So let's say if I wanted to bring GPU, I'm going to have to pick GPU instances, use GPU instances. We use the g5.12xlarge because those are very cost effective, but they're not optimized for RAM capacity. So I need 6 of those now to meet the RAM requirements. That's 2.4 times the cost. I got GPU now, that's great, but it's a huge premium for the speed gains and I'm not always indexing, so that's the problem.

So we knew that we, for this to be practical for most of our customers, we have to do things differently. So working backwards from the ideal scenario, we want to let you continue using your existing collections and domains running on your CPU instances. We want to use the same APIs, we don't want to change any of that, but let's, can we bring the GPU to your CPU based clusters only when you need it, and you only pay for value, only when you benefit from the indexing, the GPU acceleration.

And we did that, we did just that. Exactly how did we do it? Behind the scenes we built the system that you see here. So number one, that's you as a user. There's no change to how you use OpenSearch. You're indexing vectors, same thing, use the index API to reindex bulk. But what happens is when you have it enabled and we detect that now you have high write throughput, let's say you're writing 10,000 vectors per second, it's going to trigger a configurable threshold.

And we are then going to allocate GPU instances to your CPU cluster, offload those graph builds. We behind the scenes are going to manage a warm pool of GPU instances for you. You don't need to worry about that. Multi-tenant because you then benefit from the economies of scale, but we do a single tenant secure assignment, so that you know it's only your workloads running on those instances. We scale, basically automate the scaling for you. When you're done with the GPU acceleration we return it to that pool, so we do all that behind the scenes so that you only need to pay for what you benefit from.

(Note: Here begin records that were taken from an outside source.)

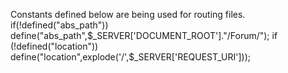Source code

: Constants defined below are being used for routing files.
if(!defined("abs_path"))
    define("abs_path",$_SERVER['DOCUMENT_ROOT']."/Forum/");
if (!defined("location"))
    define("location",explode('/',$_SERVER['REQUEST_URI']));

From your standpoint it's as simple as a light switch. You just enable it through the APIs, CLI through the console like you see here, and you pay, it's serverless. Doesn't matter if you're using managed clusters or OpenSearch Serverless, this acceleration, it's serverless GPU and it's at 24 cents basically per OCU hour in North Virginia, pretty much same as the standard indexing OCUs. So that's it, GPU accelerated vector indexing, building these indexes much faster, but there's actually more to it to create these production systems.

The Complexity of Index Configuration and Optimization

So with that, my colleague is going to talk about, you know, what else we need to do. Thanks, Julian. So my colleague has covered about the basics of vector database, generating the vectors, ingesting the vectors, and building these indexes, so we can enable the real-time vector search for the end customers.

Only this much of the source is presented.